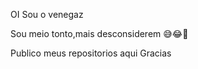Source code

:OI
Sou o venegaz

Sou meio tonto,mais desconsiderem 
😅😂🤣

Publico meus repositorios aqui 
Gracias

== == ==

Where an entry includes a picture, drop it, and print the rest of the material word for word.

• _Exercise answer_:
Source code

:OI
Sou o venegaz

Sou meio tonto,mais desconsiderem 
😅😂🤣

Publico meus repositorios aqui 
Gracias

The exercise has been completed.